§ **Work instruction**: Each record should be given again exactly, and any picture in it left out.

*** Material provided ***

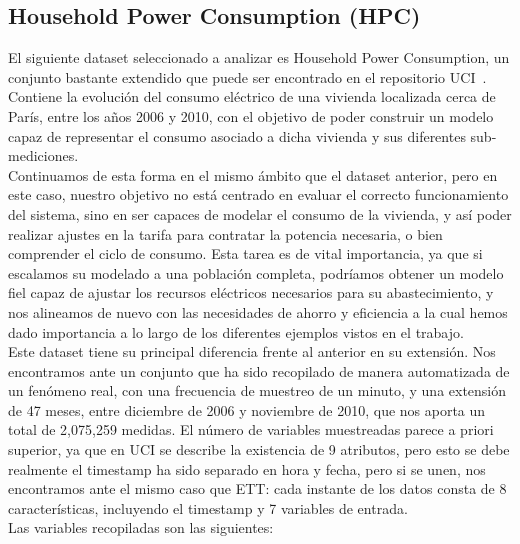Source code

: \subsection{Household Power Consumption (HPC)}

El siguiente dataset seleccionado a analizar es Household Power Consumption, un conjunto bastante extendido que puede ser encontrado en el repositorio UCI~\cite{hebrail2006individual}. Contiene la evolución del consumo eléctrico de una vivienda localizada cerca de París, entre los años 2006 y 2010, con el objetivo de poder construir un modelo capaz de representar el consumo asociado a dicha vivienda y sus diferentes sub-mediciones.\\

Continuamos de esta forma en el mismo ámbito que el dataset anterior, pero en este caso, nuestro objetivo no está centrado en evaluar el correcto funcionamiento del sistema, sino en ser capaces de modelar el consumo de la vivienda, y así poder realizar ajustes en la tarifa para contratar la potencia necesaria, o bien comprender el ciclo de consumo. Esta tarea es de vital importancia, ya que si escalamos su modelado a una población completa, podríamos obtener un modelo fiel capaz de ajustar los recursos eléctricos necesarios para su abastecimiento, y nos alineamos de nuevo con las necesidades de ahorro y eficiencia a la cual hemos dado importancia a lo largo de los diferentes ejemplos vistos en el trabajo.\\

Este dataset tiene su principal diferencia frente al anterior en su extensión. Nos encontramos ante un conjunto que ha sido recopilado de manera automatizada de un fenómeno real, con una frecuencia de muestreo de un minuto, y una extensión de 47 meses, entre diciembre de 2006 y noviembre de 2010, que nos aporta un total de 2,075,259 medidas. El número de variables muestreadas parece a priori superior, ya que en UCI se describe la existencia de 9 atributos, pero esto se debe realmente el timestamp ha sido separado en hora y fecha, pero si se unen, nos encontramos ante el mismo caso que ETT: cada instante de los datos consta de 8 características, incluyendo el timestamp y 7 variables de entrada.\\

Las variables recopiladas son las siguientes:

***

§ **Answer below**:
Source code

: \subsection{Household Power Consumption (HPC)}

El siguiente dataset seleccionado a analizar es Household Power Consumption, un conjunto bastante extendido que puede ser encontrado en el repositorio UCI~\cite{hebrail2006individual}. Contiene la evolución del consumo eléctrico de una vivienda localizada cerca de París, entre los años 2006 y 2010, con el objetivo de poder construir un modelo capaz de representar el consumo asociado a dicha vivienda y sus diferentes sub-mediciones.\\

Continuamos de esta forma en el mismo ámbito que el dataset anterior, pero en este caso, nuestro objetivo no está centrado en evaluar el correcto funcionamiento del sistema, sino en ser capaces de modelar el consumo de la vivienda, y así poder realizar ajustes en la tarifa para contratar la potencia necesaria, o bien comprender el ciclo de consumo. Esta tarea es de vital importancia, ya que si escalamos su modelado a una población completa, podríamos obtener un modelo fiel capaz de ajustar los recursos eléctricos necesarios para su abastecimiento, y nos alineamos de nuevo con las necesidades de ahorro y eficiencia a la cual hemos dado importancia a lo largo de los diferentes ejemplos vistos en el trabajo.\\

Este dataset tiene su principal diferencia frente al anterior en su extensión. Nos encontramos ante un conjunto que ha sido recopilado de manera automatizada de un fenómeno real, con una frecuencia de muestreo de un minuto, y una extensión de 47 meses, entre diciembre de 2006 y noviembre de 2010, que nos aporta un total de 2,075,259 medidas. El número de variables muestreadas parece a priori superior, ya que en UCI se describe la existencia de 9 atributos, pero esto se debe realmente el timestamp ha sido separado en hora y fecha, pero si se unen, nos encontramos ante el mismo caso que ETT: cada instante de los datos consta de 8 características, incluyendo el timestamp y 7 variables de entrada.\\

Las variables recopiladas son las siguientes:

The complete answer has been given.